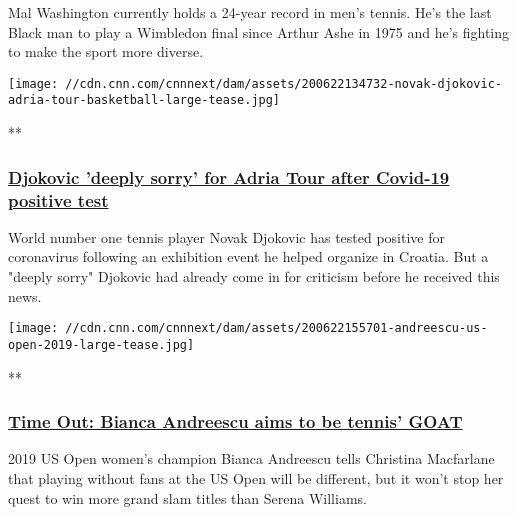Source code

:Mal Washington currently holds a 24-year record in men's tennis. He's
the last Black man to play a Wimbledon final since Arthur Ashe in 1975
and he's fighting to make the sport more diverse.

\href{/videos/sports/2020/06/24/novak-djokovic-coronavirus-positive-test-adria-tour-croatia-criticism-tennis-spt-intl.cnn}{}

\texttt{[image: //cdn.cnn.com/cnnnext/dam/assets/200622134732-novak-djokovic-adria-tour-basketball-large-tease.jpg]}

**

\hypertarget{djokovic-deeply-sorry-for-adria-tour-after-covid-19-positive-test}{%
\subsubsection{\texorpdfstring{\href{/videos/sports/2020/06/24/novak-djokovic-coronavirus-positive-test-adria-tour-croatia-criticism-tennis-spt-intl.cnn}{Djokovic
'deeply sorry' for Adria Tour after Covid-19 positive
test}}{Djokovic 'deeply sorry' for Adria Tour after Covid-19 positive test}}\label{djokovic-deeply-sorry-for-adria-tour-after-covid-19-positive-test}}

World number one tennis player Novak Djokovic has tested positive for
coronavirus following an exhibition event he helped organize in Croatia.
But a "deeply sorry" Djokovic had already come in for criticism before
he received this news.

\href{/videos/sports/2020/06/23/bianca-andreescu-time-out-us-open-no-fans-serena-williams-more-slams-spt-intl-lon-orig.cnn}{}

\texttt{[image: //cdn.cnn.com/cnnnext/dam/assets/200622155701-andreescu-us-open-2019-large-tease.jpg]}

**

\hypertarget{time-out-bianca-andreescu-aims-to-be-tennis-goat}{%
\subsubsection{\texorpdfstring{\href{/videos/sports/2020/06/23/bianca-andreescu-time-out-us-open-no-fans-serena-williams-more-slams-spt-intl-lon-orig.cnn}{Time
Out: Bianca Andreescu aims to be tennis'
GOAT}}{Time Out: Bianca Andreescu aims to be tennis' GOAT}}\label{time-out-bianca-andreescu-aims-to-be-tennis-goat}}

2019 US Open women's champion Bianca Andreescu tells Christina
Macfarlane that playing without fans at the US Open will be different,
but it won't stop her quest to win more grand slam titles than Serena
Williams.

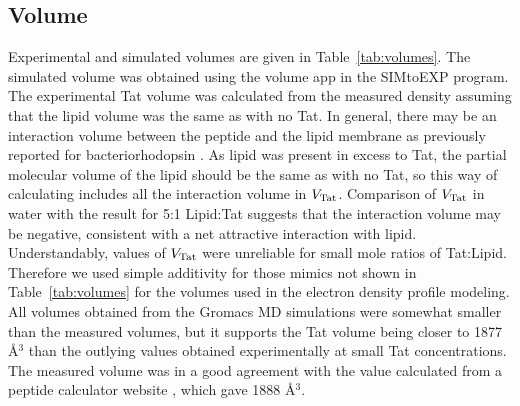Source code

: \subsection{Volume}\label{sec:volume_results}
Experimental and simulated volumes are given in Table~\ref{tab:volumes}. The simulated volume was
obtained using the volume app in the SIMtoEXP program. The experimental Tat volume was
calculated from the measured density assuming that the lipid volume was the same as with no
Tat. In general, there may be an interaction volume between the peptide and the lipid membrane
as previously reported for bacteriorhodopsin \cite{Tristram-Nagle86}. As lipid was present in excess to Tat, the
partial molecular volume of the lipid should be the same as with no Tat, so this way of
calculating includes all the interaction volume in $V_\textrm{Tat}$. Comparison of $V_\textrm{Tat}$ in water with the
result for 5:1 Lipid:Tat suggests that the interaction volume may be negative, consistent with a
net attractive interaction with lipid. Understandably, values of $V_\textrm{Tat}$ were unreliable for small
mole ratios of Tat:Lipid. Therefore we used simple additivity for those mimics not shown in
Table~\ref{tab:volumes} for the volumes used in the electron density profile modeling. 
All volumes obtained from the Gromacs MD
simulations were somewhat smaller than the measured volumes, but it supports the Tat volume
being closer to 1877 \AA$^3$ than the outlying values obtained experimentally at small Tat
concentrations. The measured volume was in a good agreement with the 
value calculated from a peptide calculator website \cite{peptide_calc}, which
gave 1888 \AA$^3$. 


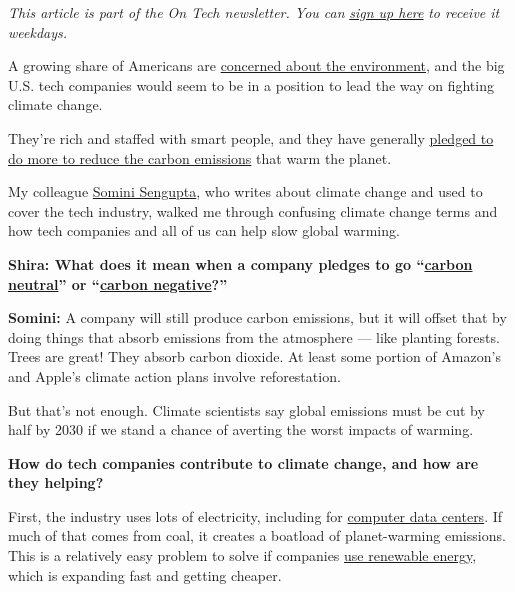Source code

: \emph{This article is part of the On Tech newsletter. You can}
\href{https://www.nytimes3xbfgragh.onion/newsletters/signup/OT}{\emph{sign
up here}} \emph{to receive it weekdays.}

A growing share of Americans are
\href{https://www.nytimes3xbfgragh.onion/2020/07/17/briefing/coronavirus-brian-kemp-washington-redskins-your-friday-briefing.html}{concerned
about the environment}, and the big U.S. tech companies would seem to be
in a position to lead the way on fighting climate change.

They're rich and staffed with smart people, and they have generally
\href{https://www.nytimes3xbfgragh.onion/2020/07/21/climate/apple-emissions-pledge.html}{pledged
to do more to reduce the carbon emissions} that warm the planet.

My colleague
\href{https://www.nytimes3xbfgragh.onion/by/somini-sengupta}{Somini
Sengupta}, who writes about climate change and used to cover the tech
industry, walked me through confusing climate change terms and how tech
companies and all of us can help slow global warming.

\textbf{Shira: What does it mean when a company pledges to go
``\href{https://www.apple.com/newsroom/2020/07/apple-commits-to-be-100-percent-carbon-neutral-for-its-supply-chain-and-products-by-2030/}{carbon
neutral}'' or
``\href{https://blogs.microsoft.com/on-the-issues/2020/07/21/carbon-negative-transform-to-net-zero/}{carbon
negative}?''}

\textbf{Somini:} A company will still produce carbon emissions, but it
will offset that by doing things that absorb emissions from the
atmosphere --- like planting forests. Trees are great! They absorb
carbon dioxide. At least some portion of Amazon's and Apple's climate
action plans involve reforestation.

But that's not enough. Climate scientists say global emissions must be
cut by half by 2030 if we stand a chance of averting the worst impacts
of warming.

\textbf{How do tech companies contribute to climate change, and how are
they helping?}

First, the industry uses lots of electricity, including for
\href{https://www.nytimes3xbfgragh.onion/2020/07/08/technology/internet-infrastructure.html}{computer
data centers}. If much of that comes from coal, it creates a boatload of
planet-warming emissions. This is a relatively easy problem to solve if
companies
\href{https://aws.amazon.com/about-aws/sustainability/sustainability-timeline/}{use
renewable energy}, which is expanding fast and getting cheaper.

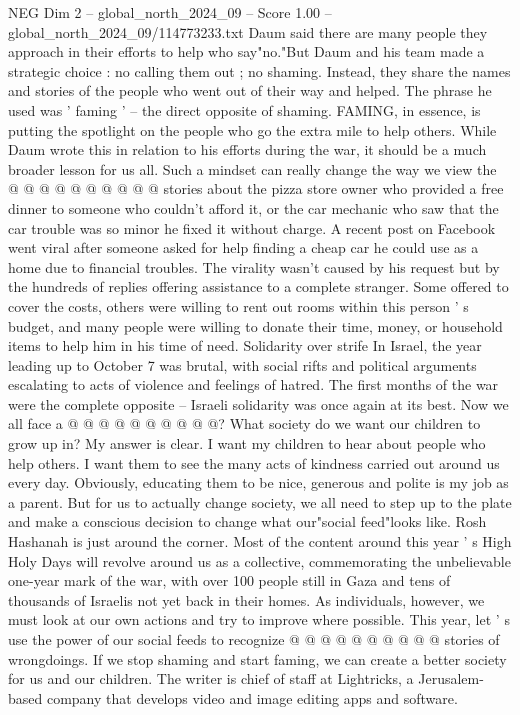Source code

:\begin{textsample}{NEG Dim 2 – global\_north\_2024\_09 – Score 1.00 – global\_north\_2024\_09/114773233.txt}
Daum said there are many people they approach in their efforts to help who say"no."But Daum and his team made a strategic choice : no calling them out ; no shaming.
Instead, they share the names and stories of the people who went out of their way and helped.
The phrase he used was ' faming ' -- the direct opposite of shaming.
FAMING, in essence, is putting the spotlight on the people who go the extra mile to help others.
While Daum wrote this in relation to his efforts during the war, it should be a much broader lesson for us all.
Such a mindset can really change the way we view the @ @ @ @ @ @ @ @ @ @ stories about the pizza store owner who provided a free dinner to someone who couldn't afford it, or the car mechanic who saw that the car trouble was so minor he fixed it without charge.
A recent post on Facebook went viral after someone asked for help finding a cheap car he could use as a home due to financial troubles.
The virality wasn't caused by his request but by the hundreds of replies offering assistance to a complete stranger.
Some offered to cover the costs, others were willing to rent out rooms within this person ' s budget, and many people were willing to donate their time, money, or household items to help him in his time of need.
Solidarity over strife In Israel, the year leading up to October 7 was brutal, with social rifts and political arguments escalating to acts of violence and feelings of hatred.
The first months of the war were the complete opposite -- Israeli solidarity was once again at its best.
Now we all face a @ @ @ @ @ @ @ @ @ @?
What society do we want our children to grow up in?
My answer is clear.
I want my children to hear about people who help others.
I want them to see the many acts of kindness carried out around us every day.
Obviously, educating them to be nice, generous and polite is my job as a parent.
But for us to actually change society, we all need to step up to the plate and make a conscious decision to change what our"social feed"looks like.
Rosh Hashanah is just around the corner.
Most of the content around this year ' s High Holy Days will revolve around us as a collective, commemorating the unbelievable one-year mark of the war, with over 100 people still in Gaza and tens of thousands of Israelis not yet back in their homes.
As individuals, however, we must look at our own actions and try to improve where possible.
This year, let ' s use the power of our social feeds to recognize @ @ @ @ @ @ @ @ @ @ stories of wrongdoings.
If we stop shaming and start faming, we can create a better society for us and our children.
The writer is chief of staff at Lightricks, a Jerusalem-based company that develops video and image editing apps and software.

\end{textsample}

* [What is needed]:
Find each line in the listing above that contains "values", and copy that line.

* [Reply to the task]:
net attractive interaction with lipid. Understandably, values of $V_\textrm{Tat}$ were unreliable for small
being closer to 1877 \AA$^3$ than the outlying values obtained experimentally at small Tat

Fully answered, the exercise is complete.